Give back the full set of entries exactly, keeping each line intact.

──────── SOURCE DATA ────────

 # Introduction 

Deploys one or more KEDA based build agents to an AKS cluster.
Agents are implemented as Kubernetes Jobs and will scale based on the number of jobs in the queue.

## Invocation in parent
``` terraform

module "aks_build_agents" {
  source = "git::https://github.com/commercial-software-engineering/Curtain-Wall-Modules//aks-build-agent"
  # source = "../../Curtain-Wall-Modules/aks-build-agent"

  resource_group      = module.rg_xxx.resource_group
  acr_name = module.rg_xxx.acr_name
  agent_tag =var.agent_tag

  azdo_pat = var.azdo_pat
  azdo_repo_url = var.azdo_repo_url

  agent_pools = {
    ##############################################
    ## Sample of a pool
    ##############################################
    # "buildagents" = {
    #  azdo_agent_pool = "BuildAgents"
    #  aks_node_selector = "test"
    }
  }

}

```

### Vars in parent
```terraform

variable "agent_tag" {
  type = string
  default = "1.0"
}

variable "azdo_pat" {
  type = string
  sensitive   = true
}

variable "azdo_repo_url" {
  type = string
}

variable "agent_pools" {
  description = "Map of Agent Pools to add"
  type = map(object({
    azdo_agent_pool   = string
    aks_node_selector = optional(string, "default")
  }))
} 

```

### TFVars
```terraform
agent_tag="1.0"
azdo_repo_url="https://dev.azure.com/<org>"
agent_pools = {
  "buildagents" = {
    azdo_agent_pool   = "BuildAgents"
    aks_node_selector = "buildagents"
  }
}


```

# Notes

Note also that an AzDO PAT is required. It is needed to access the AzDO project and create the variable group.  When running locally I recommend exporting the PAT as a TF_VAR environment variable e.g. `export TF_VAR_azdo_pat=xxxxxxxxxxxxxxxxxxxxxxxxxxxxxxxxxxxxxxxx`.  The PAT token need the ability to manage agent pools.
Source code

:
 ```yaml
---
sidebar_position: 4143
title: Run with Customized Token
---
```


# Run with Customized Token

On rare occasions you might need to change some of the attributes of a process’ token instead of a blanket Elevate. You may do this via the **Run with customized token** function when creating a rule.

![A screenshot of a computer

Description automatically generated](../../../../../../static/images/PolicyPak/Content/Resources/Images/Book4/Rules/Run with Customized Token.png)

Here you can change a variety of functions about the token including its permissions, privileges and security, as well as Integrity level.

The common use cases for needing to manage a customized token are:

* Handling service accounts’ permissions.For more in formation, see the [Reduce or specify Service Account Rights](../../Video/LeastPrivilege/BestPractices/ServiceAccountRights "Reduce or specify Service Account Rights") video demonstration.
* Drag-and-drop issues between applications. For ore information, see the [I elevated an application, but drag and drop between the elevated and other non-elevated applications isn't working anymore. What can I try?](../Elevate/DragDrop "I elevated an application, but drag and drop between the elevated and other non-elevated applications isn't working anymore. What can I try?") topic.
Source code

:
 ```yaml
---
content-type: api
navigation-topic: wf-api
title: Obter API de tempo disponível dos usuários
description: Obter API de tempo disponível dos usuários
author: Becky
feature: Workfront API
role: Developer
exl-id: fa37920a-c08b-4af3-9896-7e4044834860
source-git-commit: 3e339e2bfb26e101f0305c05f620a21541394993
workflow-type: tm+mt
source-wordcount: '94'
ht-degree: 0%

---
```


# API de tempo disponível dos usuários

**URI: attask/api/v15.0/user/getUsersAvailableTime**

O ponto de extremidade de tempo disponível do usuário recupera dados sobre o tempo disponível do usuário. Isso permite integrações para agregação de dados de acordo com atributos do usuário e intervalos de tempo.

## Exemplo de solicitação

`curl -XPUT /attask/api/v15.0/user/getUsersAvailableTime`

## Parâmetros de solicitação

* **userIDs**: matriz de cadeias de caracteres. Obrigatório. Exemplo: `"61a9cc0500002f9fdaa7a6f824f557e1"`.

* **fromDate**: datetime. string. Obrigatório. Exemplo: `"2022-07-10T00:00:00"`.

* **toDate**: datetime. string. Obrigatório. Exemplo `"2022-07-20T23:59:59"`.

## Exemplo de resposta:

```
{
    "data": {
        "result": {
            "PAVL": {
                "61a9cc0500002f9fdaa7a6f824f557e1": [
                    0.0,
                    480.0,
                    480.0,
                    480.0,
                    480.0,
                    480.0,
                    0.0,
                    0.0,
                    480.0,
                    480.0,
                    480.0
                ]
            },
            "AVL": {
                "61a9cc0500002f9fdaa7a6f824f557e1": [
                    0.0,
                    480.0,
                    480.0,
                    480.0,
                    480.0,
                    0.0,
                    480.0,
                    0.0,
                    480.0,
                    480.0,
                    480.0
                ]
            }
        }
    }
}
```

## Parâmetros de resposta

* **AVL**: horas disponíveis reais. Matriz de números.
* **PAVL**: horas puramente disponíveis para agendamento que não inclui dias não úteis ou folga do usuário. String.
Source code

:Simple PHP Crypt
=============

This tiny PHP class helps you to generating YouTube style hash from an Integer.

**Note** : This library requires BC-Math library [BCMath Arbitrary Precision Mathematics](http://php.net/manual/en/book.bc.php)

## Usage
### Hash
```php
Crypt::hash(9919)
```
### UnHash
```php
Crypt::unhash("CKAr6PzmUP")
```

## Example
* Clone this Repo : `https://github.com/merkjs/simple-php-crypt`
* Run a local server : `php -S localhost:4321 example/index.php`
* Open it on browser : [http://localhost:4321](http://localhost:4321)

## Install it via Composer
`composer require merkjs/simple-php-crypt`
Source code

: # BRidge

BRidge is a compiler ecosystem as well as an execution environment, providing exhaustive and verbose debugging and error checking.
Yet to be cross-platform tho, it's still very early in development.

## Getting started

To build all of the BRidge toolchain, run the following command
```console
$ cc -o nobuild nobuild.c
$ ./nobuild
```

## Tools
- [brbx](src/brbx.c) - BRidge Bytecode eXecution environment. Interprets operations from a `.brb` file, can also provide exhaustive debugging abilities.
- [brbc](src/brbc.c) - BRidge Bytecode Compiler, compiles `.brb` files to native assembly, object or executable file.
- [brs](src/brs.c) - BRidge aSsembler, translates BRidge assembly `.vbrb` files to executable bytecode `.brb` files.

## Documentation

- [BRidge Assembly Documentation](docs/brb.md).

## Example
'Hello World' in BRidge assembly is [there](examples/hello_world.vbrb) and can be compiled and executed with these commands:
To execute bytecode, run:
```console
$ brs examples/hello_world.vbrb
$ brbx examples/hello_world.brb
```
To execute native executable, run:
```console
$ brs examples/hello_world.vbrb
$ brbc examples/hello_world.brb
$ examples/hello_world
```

────────

> [SOLUTION FOR THIS TASK]
 # Introduction 

Deploys one or more KEDA based build agents to an AKS cluster.
Agents are implemented as Kubernetes Jobs and will scale based on the number of jobs in the queue.

## Invocation in parent
``` terraform

module "aks_build_agents" {
  source = "git::https://github.com/commercial-software-engineering/Curtain-Wall-Modules//aks-build-agent"
  # source = "../../Curtain-Wall-Modules/aks-build-agent"

  resource_group      = module.rg_xxx.resource_group
  acr_name = module.rg_xxx.acr_name
  agent_tag =var.agent_tag

  azdo_pat = var.azdo_pat
  azdo_repo_url = var.azdo_repo_url

  agent_pools = {
    ##############################################
    ## Sample of a pool
    ##############################################
    # "buildagents" = {
    #  azdo_agent_pool = "BuildAgents"
    #  aks_node_selector = "test"
    }
  }

}

```

### Vars in parent
```terraform

variable "agent_tag" {
  type = string
  default = "1.0"
}

variable "azdo_pat" {
  type = string
  sensitive   = true
}

variable "azdo_repo_url" {
  type = string
}

variable "agent_pools" {
  description = "Map of Agent Pools to add"
  type = map(object({
    azdo_agent_pool   = string
    aks_node_selector = optional(string, "default")
  }))
} 

```

### TFVars
```terraform
agent_tag="1.0"
azdo_repo_url="https://dev.azure.com/<org>"
agent_pools = {
  "buildagents" = {
    azdo_agent_pool   = "BuildAgents"
    aks_node_selector = "buildagents"
  }
}


```

# Notes

Note also that an AzDO PAT is required. It is needed to access the AzDO project and create the variable group.  When running locally I recommend exporting the PAT as a TF_VAR environment variable e.g. `export TF_VAR_azdo_pat=xxxxxxxxxxxxxxxxxxxxxxxxxxxxxxxxxxxxxxxx`.  The PAT token need the ability to manage agent pools.
Source code

:
 ```yaml
---
sidebar_position: 4143
title: Run with Customized Token
---
```


# Run with Customized Token

On rare occasions you might need to change some of the attributes of a process’ token instead of a blanket Elevate. You may do this via the **Run with customized token** function when creating a rule.

![A screenshot of a computer

Description automatically generated](../../../../../../static/images/PolicyPak/Content/Resources/Images/Book4/Rules/Run with Customized Token.png)

Here you can change a variety of functions about the token including its permissions, privileges and security, as well as Integrity level.

The common use cases for needing to manage a customized token are:

* Handling service accounts’ permissions.For more in formation, see the [Reduce or specify Service Account Rights](../../Video/LeastPrivilege/BestPractices/ServiceAccountRights "Reduce or specify Service Account Rights") video demonstration.
* Drag-and-drop issues between applications. For ore information, see the [I elevated an application, but drag and drop between the elevated and other non-elevated applications isn't working anymore. What can I try?](../Elevate/DragDrop "I elevated an application, but drag and drop between the elevated and other non-elevated applications isn't working anymore. What can I try?") topic.
Source code

:
 ```yaml
---
content-type: api
navigation-topic: wf-api
title: Obter API de tempo disponível dos usuários
description: Obter API de tempo disponível dos usuários
author: Becky
feature: Workfront API
role: Developer
exl-id: fa37920a-c08b-4af3-9896-7e4044834860
source-git-commit: 3e339e2bfb26e101f0305c05f620a21541394993
workflow-type: tm+mt
source-wordcount: '94'
ht-degree: 0%

---
```


# API de tempo disponível dos usuários

**URI: attask/api/v15.0/user/getUsersAvailableTime**

O ponto de extremidade de tempo disponível do usuário recupera dados sobre o tempo disponível do usuário. Isso permite integrações para agregação de dados de acordo com atributos do usuário e intervalos de tempo.

## Exemplo de solicitação

`curl -XPUT /attask/api/v15.0/user/getUsersAvailableTime`

## Parâmetros de solicitação

* **userIDs**: matriz de cadeias de caracteres. Obrigatório. Exemplo: `"61a9cc0500002f9fdaa7a6f824f557e1"`.

* **fromDate**: datetime. string. Obrigatório. Exemplo: `"2022-07-10T00:00:00"`.

* **toDate**: datetime. string. Obrigatório. Exemplo `"2022-07-20T23:59:59"`.

## Exemplo de resposta:

```
{
    "data": {
        "result": {
            "PAVL": {
                "61a9cc0500002f9fdaa7a6f824f557e1": [
                    0.0,
                    480.0,
                    480.0,
                    480.0,
                    480.0,
                    480.0,
                    0.0,
                    0.0,
                    480.0,
                    480.0,
                    480.0
                ]
            },
            "AVL": {
                "61a9cc0500002f9fdaa7a6f824f557e1": [
                    0.0,
                    480.0,
                    480.0,
                    480.0,
                    480.0,
                    0.0,
                    480.0,
                    0.0,
                    480.0,
                    480.0,
                    480.0
                ]
            }
        }
    }
}
```

## Parâmetros de resposta

* **AVL**: horas disponíveis reais. Matriz de números.
* **PAVL**: horas puramente disponíveis para agendamento que não inclui dias não úteis ou folga do usuário. String.
Source code

:Simple PHP Crypt
=============

This tiny PHP class helps you to generating YouTube style hash from an Integer.

**Note** : This library requires BC-Math library [BCMath Arbitrary Precision Mathematics](http://php.net/manual/en/book.bc.php)

## Usage
### Hash
```php
Crypt::hash(9919)
```
### UnHash
```php
Crypt::unhash("CKAr6PzmUP")
```

## Example
* Clone this Repo : `https://github.com/merkjs/simple-php-crypt`
* Run a local server : `php -S localhost:4321 example/index.php`
* Open it on browser : [http://localhost:4321](http://localhost:4321)

## Install it via Composer
`composer require merkjs/simple-php-crypt`
Source code

: # BRidge

BRidge is a compiler ecosystem as well as an execution environment, providing exhaustive and verbose debugging and error checking.
Yet to be cross-platform tho, it's still very early in development.

## Getting started

To build all of the BRidge toolchain, run the following command
```console
$ cc -o nobuild nobuild.c
$ ./nobuild
```

## Tools
- [brbx](src/brbx.c) - BRidge Bytecode eXecution environment. Interprets operations from a `.brb` file, can also provide exhaustive debugging abilities.
- [brbc](src/brbc.c) - BRidge Bytecode Compiler, compiles `.brb` files to native assembly, object or executable file.
- [brs](src/brs.c) - BRidge aSsembler, translates BRidge assembly `.vbrb` files to executable bytecode `.brb` files.

## Documentation

- [BRidge Assembly Documentation](docs/brb.md).

## Example
'Hello World' in BRidge assembly is [there](examples/hello_world.vbrb) and can be compiled and executed with these commands:
To execute bytecode, run:
```console
$ brs examples/hello_world.vbrb
$ brbx examples/hello_world.brb
```
To execute native executable, run:
```console
$ brs examples/hello_world.vbrb
$ brbc examples/hello_world.brb
$ examples/hello_world
```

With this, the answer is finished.